[Source texts of formatted documents]
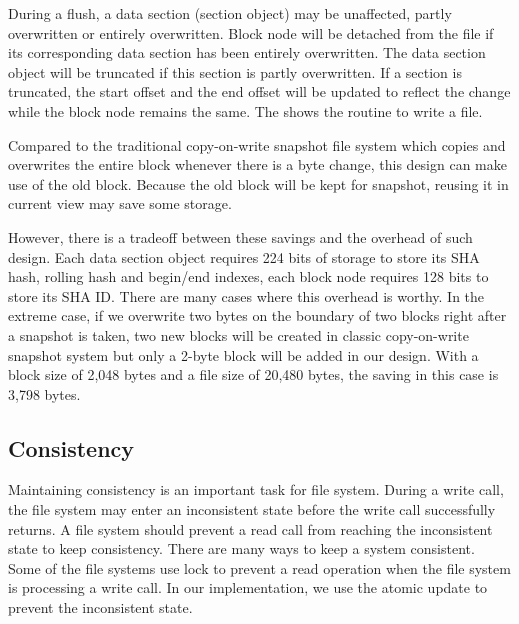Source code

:     During a flush, a data section (section object) may be unaffected, partly overwritten or entirely overwritten. Block node will be detached from the file if its corresponding data section has been entirely overwritten. The data section object will be truncated if this section is partly overwritten. If a section is truncated, the start offset and the end offset will be updated to reflect the change while the block node remains the same. The  shows the routine to write a file.

    Compared to the traditional copy-on-write snapshot file system which copies and overwrites the entire block whenever there is a byte change, this design can make use of the old block. Because the old block will be kept for snapshot, reusing it in current view may save some storage.

    However, there is a tradeoff between these savings and the overhead of such design. Each data section object requires 224 bits of storage to store its SHA hash, rolling hash and begin/end indexes, each block node requires 128 bits to store its SHA ID. There are many cases where this overhead is worthy. In the extreme case, if we overwrite two bytes on the boundary of two blocks right after a snapshot is taken, two new blocks will be created in classic copy-on-write snapshot system but only a 2-byte block will be added in our design. With a block size of 2,048 bytes and a file size of 20,480 bytes, the saving in this case is 3,798 bytes.

\subsection{Consistency}

    Maintaining consistency is an important task for file system. During a write call, the file system may enter an inconsistent state before the write call successfully returns. A file system should prevent a read call from reaching the inconsistent state to keep consistency. There are many ways to keep a system consistent. Some of the file systems use lock to prevent a read operation when the file system is processing a write call. In our implementation, we use the atomic update to prevent the inconsistent state.

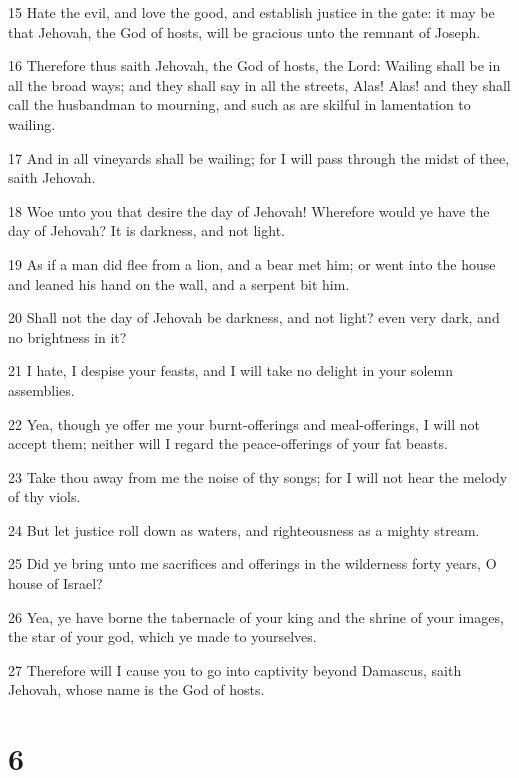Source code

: \par 15 Hate the evil, and love the good, and establish justice in the gate: it may be that Jehovah, the God of hosts, will be gracious unto the remnant of Joseph.
\par 16 Therefore thus saith Jehovah, the God of hosts, the Lord: Wailing shall be in all the broad ways; and they shall say in all the streets, Alas! Alas! and they shall call the husbandman to mourning, and such as are skilful in lamentation to wailing.
\par 17 And in all vineyards shall be wailing; for I will pass through the midst of thee, saith Jehovah.
\par 18 Woe unto you that desire the day of Jehovah! Wherefore would ye have the day of Jehovah? It is darkness, and not light.
\par 19 As if a man did flee from a lion, and a bear met him; or went into the house and leaned his hand on the wall, and a serpent bit him.
\par 20 Shall not the day of Jehovah be darkness, and not light? even very dark, and no brightness in it?
\par 21 I hate, I despise your feasts, and I will take no delight in your solemn assemblies.
\par 22 Yea, though ye offer me your burnt-offerings and meal-offerings, I will not accept them; neither will I regard the peace-offerings of your fat beasts.
\par 23 Take thou away from me the noise of thy songs; for I will not hear the melody of thy viols.
\par 24 But let justice roll down as waters, and righteousness as a mighty stream.
\par 25 Did ye bring unto me sacrifices and offerings in the wilderness forty years, O house of Israel?
\par 26 Yea, ye have borne the tabernacle of your king and the shrine of your images, the star of your god, which ye made to yourselves.
\par 27 Therefore will I cause you to go into captivity beyond Damascus, saith Jehovah, whose name is the God of hosts.

\chapter{6}

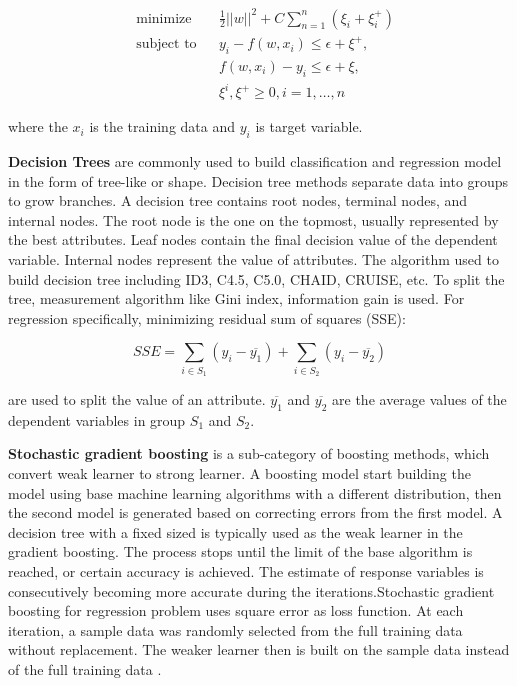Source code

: \documentclass[12pt,english]{report}
\begin{document}
\begin{equation}
    \begin{aligned}
     &   \text{minimize}
     & & \frac{1}{2} {||w||^2} + C \sum_{n=1}^{n}(\xi_i + \xi_i^+) \\
     & \text{subject to} 
     & & y_{i} - f(w,x_i) \leq  \epsilon + \xi^+, \\
     &&& f(w,x_i) - y_{i} \leq \epsilon + \xi, \\
     &&& \xi^i, \xi^+ \geq 0, i=1,\dots,n
    \end{aligned}
\end{equation}

where the $x_i$ is the training data and $y_i$ is target variable.

\textbf{Decision Trees} are commonly used to build classification and
regression model 
in the form of tree-like or shape. Decision tree methods separate data into
groups to
grow branches. A decision tree contains root nodes,
terminal nodes, and internal nodes. The root node is the one on the topmost,
usually
represented by the best attributes. Leaf nodes contain the final decision value
of 
the dependent variable. Internal nodes represent the value of attributes.
The algorithm used to build decision tree including ID3, C4.5, C5.0, CHAID,
CRUISE,
etc. To split the tree, measurement algorithm like Gini index, information gain
is 
used. For regression specifically, minimizing  residual sum of squares (SSE):

\begin{equation}
	SSE = \sum_{i \in S_1} (y_i - \overline{y_1}) + \sum_{i \in S_2} (y_i -
	\overline{y_2})
\end{equation}

are used to split the value of an attribute. $\overline{y_1}$ and
$\overline{y_2}$ are the average values of the dependent variables in group
$S_1$ and $S_2$. 

\textbf{Stochastic gradient boosting} is a sub-category of boosting methods,
which 
convert weak learner to strong learner. A boosting model start building the
model 
using base machine learning algorithms with a different distribution, then the
second
model is generated based on correcting errors from the first model. A decision
tree 
with a fixed sized is typically used as the weak learner in the gradient
boosting.
The process stops until the limit of the base algorithm is reached, or certain
accuracy
is achieved. The estimate of response variables is consecutively becoming more
accurate
during the iterations.Stochastic gradient boosting for regression problem uses
square
error as loss function. At each
iteration, a sample data was randomly selected from the full training data
without 
replacement. The weaker learner then is built on the sample data instead of the
full
training data \citep{FRIEDMAN2002367}. 
\end{document}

* **Work required**: When you repeat the records, reproduce each line exactly and drop the images.

* **Output for this exercise**:
Source code

:     During a flush, a data section (section object) may be unaffected, partly overwritten or entirely overwritten. Block node will be detached from the file if its corresponding data section has been entirely overwritten. The data section object will be truncated if this section is partly overwritten. If a section is truncated, the start offset and the end offset will be updated to reflect the change while the block node remains the same. The  shows the routine to write a file.

    Compared to the traditional copy-on-write snapshot file system which copies and overwrites the entire block whenever there is a byte change, this design can make use of the old block. Because the old block will be kept for snapshot, reusing it in current view may save some storage.

    However, there is a tradeoff between these savings and the overhead of such design. Each data section object requires 224 bits of storage to store its SHA hash, rolling hash and begin/end indexes, each block node requires 128 bits to store its SHA ID. There are many cases where this overhead is worthy. In the extreme case, if we overwrite two bytes on the boundary of two blocks right after a snapshot is taken, two new blocks will be created in classic copy-on-write snapshot system but only a 2-byte block will be added in our design. With a block size of 2,048 bytes and a file size of 20,480 bytes, the saving in this case is 3,798 bytes.

\subsection{Consistency}

    Maintaining consistency is an important task for file system. During a write call, the file system may enter an inconsistent state before the write call successfully returns. A file system should prevent a read call from reaching the inconsistent state to keep consistency. There are many ways to keep a system consistent. Some of the file systems use lock to prevent a read operation when the file system is processing a write call. In our implementation, we use the atomic update to prevent the inconsistent state.

Source code

: \par 15 Hate the evil, and love the good, and establish justice in the gate: it may be that Jehovah, the God of hosts, will be gracious unto the remnant of Joseph.
\par 16 Therefore thus saith Jehovah, the God of hosts, the Lord: Wailing shall be in all the broad ways; and they shall say in all the streets, Alas! Alas! and they shall call the husbandman to mourning, and such as are skilful in lamentation to wailing.
\par 17 And in all vineyards shall be wailing; for I will pass through the midst of thee, saith Jehovah.
\par 18 Woe unto you that desire the day of Jehovah! Wherefore would ye have the day of Jehovah? It is darkness, and not light.
\par 19 As if a man did flee from a lion, and a bear met him; or went into the house and leaned his hand on the wall, and a serpent bit him.
\par 20 Shall not the day of Jehovah be darkness, and not light? even very dark, and no brightness in it?
\par 21 I hate, I despise your feasts, and I will take no delight in your solemn assemblies.
\par 22 Yea, though ye offer me your burnt-offerings and meal-offerings, I will not accept them; neither will I regard the peace-offerings of your fat beasts.
\par 23 Take thou away from me the noise of thy songs; for I will not hear the melody of thy viols.
\par 24 But let justice roll down as waters, and righteousness as a mighty stream.
\par 25 Did ye bring unto me sacrifices and offerings in the wilderness forty years, O house of Israel?
\par 26 Yea, ye have borne the tabernacle of your king and the shrine of your images, the star of your god, which ye made to yourselves.
\par 27 Therefore will I cause you to go into captivity beyond Damascus, saith Jehovah, whose name is the God of hosts.

\chapter{6}

Source code

: \documentclass[12pt,english]{report}
\begin{document}
\begin{equation}
    \begin{aligned}
     &   \text{minimize}
     & & \frac{1}{2} {||w||^2} + C \sum_{n=1}^{n}(\xi_i + \xi_i^+) \\
     & \text{subject to} 
     & & y_{i} - f(w,x_i) \leq  \epsilon + \xi^+, \\
     &&& f(w,x_i) - y_{i} \leq \epsilon + \xi, \\
     &&& \xi^i, \xi^+ \geq 0, i=1,\dots,n
    \end{aligned}
\end{equation}

where the $x_i$ is the training data and $y_i$ is target variable.

\textbf{Decision Trees} are commonly used to build classification and
regression model 
in the form of tree-like or shape. Decision tree methods separate data into
groups to
grow branches. A decision tree contains root nodes,
terminal nodes, and internal nodes. The root node is the one on the topmost,
usually
represented by the best attributes. Leaf nodes contain the final decision value
of 
the dependent variable. Internal nodes represent the value of attributes.
The algorithm used to build decision tree including ID3, C4.5, C5.0, CHAID,
CRUISE,
etc. To split the tree, measurement algorithm like Gini index, information gain
is 
used. For regression specifically, minimizing  residual sum of squares (SSE):

\begin{equation}
	SSE = \sum_{i \in S_1} (y_i - \overline{y_1}) + \sum_{i \in S_2} (y_i -
	\overline{y_2})
\end{equation}

are used to split the value of an attribute. $\overline{y_1}$ and
$\overline{y_2}$ are the average values of the dependent variables in group
$S_1$ and $S_2$. 

\textbf{Stochastic gradient boosting} is a sub-category of boosting methods,
which 
convert weak learner to strong learner. A boosting model start building the
model 
using base machine learning algorithms with a different distribution, then the
second
model is generated based on correcting errors from the first model. A decision
tree 
with a fixed sized is typically used as the weak learner in the gradient
boosting.
The process stops until the limit of the base algorithm is reached, or certain
accuracy
is achieved. The estimate of response variables is consecutively becoming more
accurate
during the iterations.Stochastic gradient boosting for regression problem uses
square
error as loss function. At each
iteration, a sample data was randomly selected from the full training data
without 
replacement. The weaker learner then is built on the sample data instead of the
full
training data \citep{FRIEDMAN2002367}. 
\end{document}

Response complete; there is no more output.